Umno leaders of the earlier years just wanted to help Malays deal with the problems in this life. In contrast, the present leaders want “a complete Malay” in the Muslim mould; that is successful in this life and the next.

What’s wrong with that? It’s too ambitious a project; and is not achievable, that’s why. No one can save another’s soul. Not even a Malay-led government. When you try to shape the Malays into a “complete persona” in this world and the next, you will fail in both.

Umno’s original objective was more limited in scope. Umno worked hard to get the Malays to read and write and be properly educated. They wanted the Malays to be able to reason and be interested in scientific matters.

That’s why Umno published “Revolusi Mental” or “Mental Revolution”. Umno wanted Malays to have meaningful participation in the economic activities of the country. That’s why they opened land schemes for them. Umno leaders then were not bothered if some Malays drink whisky or Guinness Stout, or the ladies dressed like Saloma without the tudung. Private morality was a non-issue.

Today, Umno has a different complexion with a different agenda. They spend countless hours talking about halal and haram. They have to provide answers if Malays can visit temples, and the optimum age of young girls they should take as a wife or secondary ones.

In other words, they spend a lot of time dealing with the Malay soul. But the Malays’ souls are not sated, and the endless search for the saviour will continue, and that’s why Umno and PAS are courting them.

Since the early 1980s, Umno has become a hybrid. Half of them are Malay nationalists who only know Article 153; and the other half are Malay Islamists who think there is a magic formula out there revolving on the notion that religion is a panacea for all problems in society. The panacea has not been found yet, despite 40 years’ of Islamisation and billions spent on making the Malays “better Muslims”.

When I was in Umno, I proposed to the leaders to focus on issues of education; they wanted Islamic education as well. When I said Malays must have deep knowledge, they replied: what kind?

Knowledge was not enough for them; they wanted divine knowledge as well. When I suggested we leave religion to the Malays to sort it out, they countered: what do we do with all the religious institutions and thousands of religious teachers in the country?

When I told them that religious education should just be left to the parents and the community and government schools should just focus on education, Umno said no, and insisted that the government must not adopt secular policies. Now it looks to me PPBM-led Pakatan Harapan is following their footsteps.

Malay political leaders speak of great ideas like Malay resurgence and the Islamic renaissance. But none are prepared to talk about the lack of savings and the high household debt among Malays.

They don’t talk in their assemblies about why Islamisation policies have retarded Malay education, although it’s crystal clear to those who have eyes. They don’t want to find out why Malays are the biggest consumers of illicit drugs and ketum drinks.
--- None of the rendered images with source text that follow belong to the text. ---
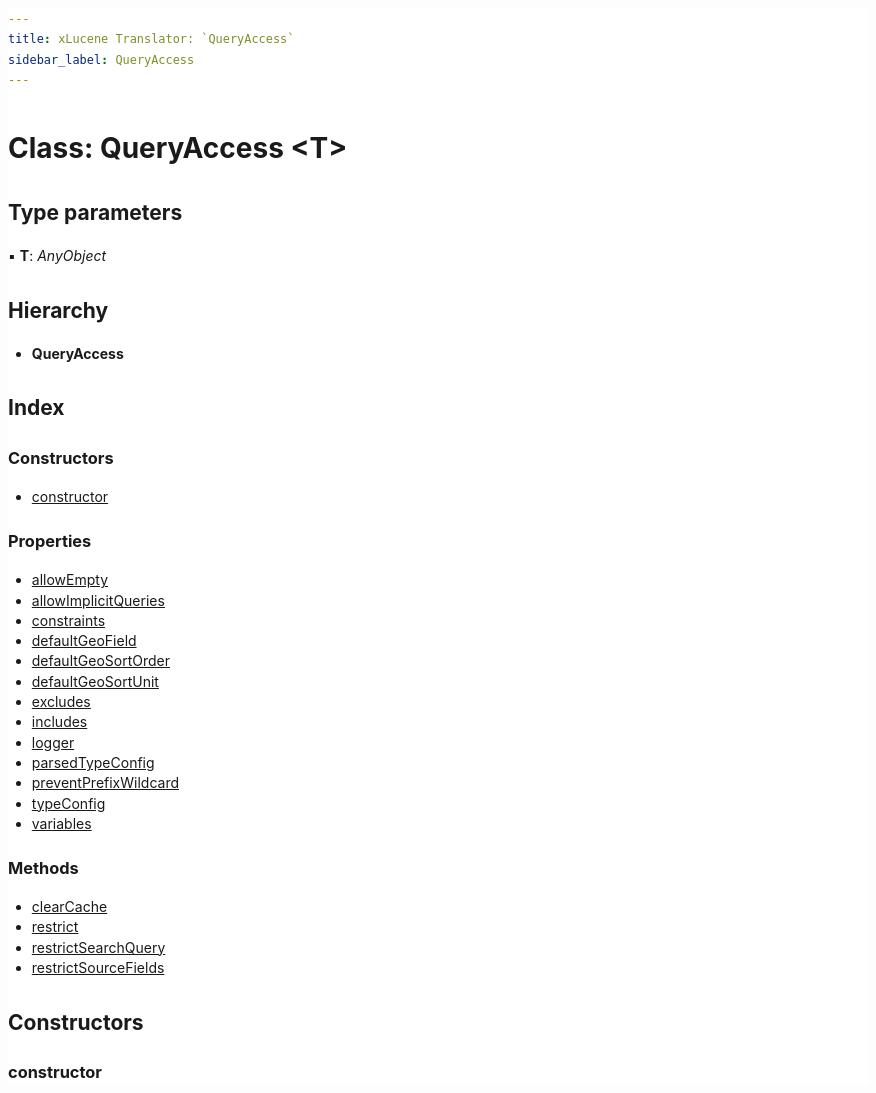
 ```yaml
---
title: xLucene Translator: `QueryAccess`
sidebar_label: QueryAccess
---
```


# Class: QueryAccess <**T**>

## Type parameters

▪ **T**: *AnyObject*

## Hierarchy

* **QueryAccess**

## Index

### Constructors

* [constructor](queryaccess.md#constructor)

### Properties

* [allowEmpty](queryaccess.md#allowempty)
* [allowImplicitQueries](queryaccess.md#allowimplicitqueries)
* [constraints](queryaccess.md#optional-constraints)
* [defaultGeoField](queryaccess.md#optional-defaultgeofield)
* [defaultGeoSortOrder](queryaccess.md#optional-defaultgeosortorder)
* [defaultGeoSortUnit](queryaccess.md#optional-defaultgeosortunit)
* [excludes](queryaccess.md#excludes)
* [includes](queryaccess.md#includes)
* [logger](queryaccess.md#logger)
* [parsedTypeConfig](queryaccess.md#parsedtypeconfig)
* [preventPrefixWildcard](queryaccess.md#preventprefixwildcard)
* [typeConfig](queryaccess.md#typeconfig)
* [variables](queryaccess.md#variables)

### Methods

* [clearCache](queryaccess.md#clearcache)
* [restrict](queryaccess.md#restrict)
* [restrictSearchQuery](queryaccess.md#restrictsearchquery)
* [restrictSourceFields](queryaccess.md#restrictsourcefields)

## Constructors

###  constructor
They don’t have a debate on why some Malay students still cannot read after six years of schooling. They do not want to discuss the curriculum in religious schools or the lack of focus on science and technology in all schools generally. They are more interested in “more Islamisation“ for the Malays.

The message in my piece today is this: If Malay leaders in Umno, PAS and PH still want to save the Malay soul, then appoint more muftis and spend more money on Jakim (Department Of Islamic Development Malaysia) and continue with the programme of having an Islamic image and Islamic content, and spend a few billions more on divine knowledge.

In doing so, they might well win elections, but they will not save the Malay soul, nor will they contribute anything meaningful to progress the Malays.

The Malays will still be selling tom yam for a long time.

Zaid Ibrahim is a former law minister.

The views expressed are those of the author and do not necessarily reflect those of FMT.